* [SUPPLIED RECORDS]
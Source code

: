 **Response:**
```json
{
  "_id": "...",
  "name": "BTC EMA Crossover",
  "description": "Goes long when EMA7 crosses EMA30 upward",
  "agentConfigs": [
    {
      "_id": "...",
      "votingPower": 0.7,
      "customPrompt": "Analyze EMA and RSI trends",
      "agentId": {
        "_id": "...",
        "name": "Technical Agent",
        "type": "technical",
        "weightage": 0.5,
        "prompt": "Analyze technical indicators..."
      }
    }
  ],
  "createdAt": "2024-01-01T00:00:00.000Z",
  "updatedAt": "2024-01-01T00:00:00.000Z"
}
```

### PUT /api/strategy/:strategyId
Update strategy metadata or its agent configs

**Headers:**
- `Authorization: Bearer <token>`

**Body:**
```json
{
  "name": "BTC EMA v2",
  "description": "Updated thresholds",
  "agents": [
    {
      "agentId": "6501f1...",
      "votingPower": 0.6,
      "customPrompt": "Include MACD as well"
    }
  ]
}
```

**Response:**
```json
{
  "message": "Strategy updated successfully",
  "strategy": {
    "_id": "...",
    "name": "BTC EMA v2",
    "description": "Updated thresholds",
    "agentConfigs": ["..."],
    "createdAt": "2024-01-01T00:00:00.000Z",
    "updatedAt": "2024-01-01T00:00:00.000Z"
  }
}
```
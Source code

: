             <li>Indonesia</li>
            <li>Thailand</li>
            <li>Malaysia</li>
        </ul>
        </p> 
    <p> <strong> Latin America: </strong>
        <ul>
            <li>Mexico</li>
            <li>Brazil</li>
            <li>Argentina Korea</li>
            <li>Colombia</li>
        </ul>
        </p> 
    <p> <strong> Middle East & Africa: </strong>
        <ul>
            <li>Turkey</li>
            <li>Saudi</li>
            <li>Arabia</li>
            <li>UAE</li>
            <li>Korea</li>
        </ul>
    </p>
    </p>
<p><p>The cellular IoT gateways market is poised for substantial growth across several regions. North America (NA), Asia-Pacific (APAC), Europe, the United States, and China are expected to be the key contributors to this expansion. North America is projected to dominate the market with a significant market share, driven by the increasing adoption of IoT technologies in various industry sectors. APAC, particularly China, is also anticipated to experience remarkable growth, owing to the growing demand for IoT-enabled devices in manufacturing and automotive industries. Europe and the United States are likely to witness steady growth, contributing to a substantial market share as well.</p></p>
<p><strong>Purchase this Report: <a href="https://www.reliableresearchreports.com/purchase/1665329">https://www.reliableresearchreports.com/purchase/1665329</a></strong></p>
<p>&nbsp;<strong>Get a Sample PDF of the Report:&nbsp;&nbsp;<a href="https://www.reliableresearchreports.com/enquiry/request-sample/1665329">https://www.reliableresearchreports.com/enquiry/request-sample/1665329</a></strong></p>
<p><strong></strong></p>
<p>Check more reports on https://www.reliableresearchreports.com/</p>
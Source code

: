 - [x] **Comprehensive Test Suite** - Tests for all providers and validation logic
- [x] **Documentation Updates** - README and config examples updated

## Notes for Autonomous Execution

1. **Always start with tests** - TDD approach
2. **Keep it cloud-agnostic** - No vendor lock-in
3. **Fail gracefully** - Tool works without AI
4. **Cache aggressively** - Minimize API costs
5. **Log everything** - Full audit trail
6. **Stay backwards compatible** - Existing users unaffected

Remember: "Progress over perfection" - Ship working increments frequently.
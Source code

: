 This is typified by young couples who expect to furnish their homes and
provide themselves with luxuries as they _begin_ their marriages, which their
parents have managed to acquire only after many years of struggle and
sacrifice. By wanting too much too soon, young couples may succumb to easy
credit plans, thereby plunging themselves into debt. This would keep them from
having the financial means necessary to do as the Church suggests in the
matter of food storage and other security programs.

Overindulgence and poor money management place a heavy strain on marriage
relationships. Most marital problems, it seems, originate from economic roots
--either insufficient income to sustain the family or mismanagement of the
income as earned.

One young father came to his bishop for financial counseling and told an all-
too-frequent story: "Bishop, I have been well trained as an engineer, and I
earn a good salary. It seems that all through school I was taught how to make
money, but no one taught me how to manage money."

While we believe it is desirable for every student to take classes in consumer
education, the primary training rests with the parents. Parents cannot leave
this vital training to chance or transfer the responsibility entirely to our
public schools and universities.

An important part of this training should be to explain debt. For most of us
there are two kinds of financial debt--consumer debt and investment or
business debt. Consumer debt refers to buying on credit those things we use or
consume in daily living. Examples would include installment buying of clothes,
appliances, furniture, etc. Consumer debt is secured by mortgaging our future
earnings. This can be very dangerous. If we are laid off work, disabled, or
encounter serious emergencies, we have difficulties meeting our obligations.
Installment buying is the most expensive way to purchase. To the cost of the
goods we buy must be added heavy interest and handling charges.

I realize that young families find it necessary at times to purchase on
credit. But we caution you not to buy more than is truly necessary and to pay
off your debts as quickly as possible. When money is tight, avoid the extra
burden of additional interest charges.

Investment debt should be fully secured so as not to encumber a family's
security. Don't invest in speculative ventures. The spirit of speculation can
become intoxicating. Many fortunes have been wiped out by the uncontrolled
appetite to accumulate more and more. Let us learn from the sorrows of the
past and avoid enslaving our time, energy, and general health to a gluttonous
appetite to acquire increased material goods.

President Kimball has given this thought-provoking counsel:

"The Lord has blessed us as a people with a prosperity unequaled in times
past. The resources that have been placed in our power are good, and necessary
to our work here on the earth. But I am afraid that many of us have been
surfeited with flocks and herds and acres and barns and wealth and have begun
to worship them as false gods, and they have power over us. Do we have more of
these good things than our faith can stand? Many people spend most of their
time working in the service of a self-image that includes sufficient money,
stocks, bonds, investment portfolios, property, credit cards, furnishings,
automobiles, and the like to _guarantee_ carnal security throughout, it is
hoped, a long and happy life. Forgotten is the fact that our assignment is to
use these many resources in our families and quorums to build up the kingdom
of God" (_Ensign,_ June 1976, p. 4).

* [TASK DESCRIPTION]
Output the data above exactly, please, line for line.

* [ANSWER TO THE PROBLEM]
Source code

: **Response:**
```json
{
  "_id": "...",
  "name": "BTC EMA Crossover",
  "description": "Goes long when EMA7 crosses EMA30 upward",
  "agentConfigs": [
    {
      "_id": "...",
      "votingPower": 0.7,
      "customPrompt": "Analyze EMA and RSI trends",
      "agentId": {
        "_id": "...",
        "name": "Technical Agent",
        "type": "technical",
        "weightage": 0.5,
        "prompt": "Analyze technical indicators..."
      }
    }
  ],
  "createdAt": "2024-01-01T00:00:00.000Z",
  "updatedAt": "2024-01-01T00:00:00.000Z"
}
```

### PUT /api/strategy/:strategyId
Update strategy metadata or its agent configs

**Headers:**
- `Authorization: Bearer <token>`

**Body:**
```json
{
  "name": "BTC EMA v2",
  "description": "Updated thresholds",
  "agents": [
    {
      "agentId": "6501f1...",
      "votingPower": 0.6,
      "customPrompt": "Include MACD as well"
    }
  ]
}
```

**Response:**
```json
{
  "message": "Strategy updated successfully",
  "strategy": {
    "_id": "...",
    "name": "BTC EMA v2",
    "description": "Updated thresholds",
    "agentConfigs": ["..."],
    "createdAt": "2024-01-01T00:00:00.000Z",
    "updatedAt": "2024-01-01T00:00:00.000Z"
  }
}
```
Source code

:             <li>Indonesia</li>
            <li>Thailand</li>
            <li>Malaysia</li>
        </ul>
        </p> 
    <p> <strong> Latin America: </strong>
        <ul>
            <li>Mexico</li>
            <li>Brazil</li>
            <li>Argentina Korea</li>
            <li>Colombia</li>
        </ul>
        </p> 
    <p> <strong> Middle East & Africa: </strong>
        <ul>
            <li>Turkey</li>
            <li>Saudi</li>
            <li>Arabia</li>
            <li>UAE</li>
            <li>Korea</li>
        </ul>
    </p>
    </p>
<p><p>The cellular IoT gateways market is poised for substantial growth across several regions. North America (NA), Asia-Pacific (APAC), Europe, the United States, and China are expected to be the key contributors to this expansion. North America is projected to dominate the market with a significant market share, driven by the increasing adoption of IoT technologies in various industry sectors. APAC, particularly China, is also anticipated to experience remarkable growth, owing to the growing demand for IoT-enabled devices in manufacturing and automotive industries. Europe and the United States are likely to witness steady growth, contributing to a substantial market share as well.</p></p>
<p><strong>Purchase this Report: <a href="https://www.reliableresearchreports.com/purchase/1665329">https://www.reliableresearchreports.com/purchase/1665329</a></strong></p>
<p>&nbsp;<strong>Get a Sample PDF of the Report:&nbsp;&nbsp;<a href="https://www.reliableresearchreports.com/enquiry/request-sample/1665329">https://www.reliableresearchreports.com/enquiry/request-sample/1665329</a></strong></p>
<p><strong></strong></p>
<p>Check more reports on https://www.reliableresearchreports.com/</p>
Source code

: - [x] **Comprehensive Test Suite** - Tests for all providers and validation logic
- [x] **Documentation Updates** - README and config examples updated

## Notes for Autonomous Execution

1. **Always start with tests** - TDD approach
2. **Keep it cloud-agnostic** - No vendor lock-in
3. **Fail gracefully** - Tool works without AI
4. **Cache aggressively** - Minimize API costs
5. **Log everything** - Full audit trail
6. **Stay backwards compatible** - Existing users unaffected

Remember: "Progress over perfection" - Ship working increments frequently.
Source code

: This is typified by young couples who expect to furnish their homes and
provide themselves with luxuries as they _begin_ their marriages, which their
parents have managed to acquire only after many years of struggle and
sacrifice. By wanting too much too soon, young couples may succumb to easy
credit plans, thereby plunging themselves into debt. This would keep them from
having the financial means necessary to do as the Church suggests in the
matter of food storage and other security programs.

Overindulgence and poor money management place a heavy strain on marriage
relationships. Most marital problems, it seems, originate from economic roots
--either insufficient income to sustain the family or mismanagement of the
income as earned.

One young father came to his bishop for financial counseling and told an all-
too-frequent story: "Bishop, I have been well trained as an engineer, and I
earn a good salary. It seems that all through school I was taught how to make
money, but no one taught me how to manage money."

While we believe it is desirable for every student to take classes in consumer
education, the primary training rests with the parents. Parents cannot leave
this vital training to chance or transfer the responsibility entirely to our
public schools and universities.

An important part of this training should be to explain debt. For most of us
there are two kinds of financial debt--consumer debt and investment or
business debt. Consumer debt refers to buying on credit those things we use or
consume in daily living. Examples would include installment buying of clothes,
appliances, furniture, etc. Consumer debt is secured by mortgaging our future
earnings. This can be very dangerous. If we are laid off work, disabled, or
encounter serious emergencies, we have difficulties meeting our obligations.
Installment buying is the most expensive way to purchase. To the cost of the
goods we buy must be added heavy interest and handling charges.

I realize that young families find it necessary at times to purchase on
credit. But we caution you not to buy more than is truly necessary and to pay
off your debts as quickly as possible. When money is tight, avoid the extra
burden of additional interest charges.

Investment debt should be fully secured so as not to encumber a family's
security. Don't invest in speculative ventures. The spirit of speculation can
become intoxicating. Many fortunes have been wiped out by the uncontrolled
appetite to accumulate more and more. Let us learn from the sorrows of the
past and avoid enslaving our time, energy, and general health to a gluttonous
appetite to acquire increased material goods.

President Kimball has given this thought-provoking counsel:

"The Lord has blessed us as a people with a prosperity unequaled in times
past. The resources that have been placed in our power are good, and necessary
to our work here on the earth. But I am afraid that many of us have been
surfeited with flocks and herds and acres and barns and wealth and have begun
to worship them as false gods, and they have power over us. Do we have more of
these good things than our faith can stand? Many people spend most of their
time working in the service of a self-image that includes sufficient money,
stocks, bonds, investment portfolios, property, credit cards, furnishings,
automobiles, and the like to _guarantee_ carnal security throughout, it is
hoped, a long and happy life. Forgotten is the fact that our assignment is to
use these many resources in our families and quorums to build up the kingdom
of God" (_Ensign,_ June 1976, p. 4).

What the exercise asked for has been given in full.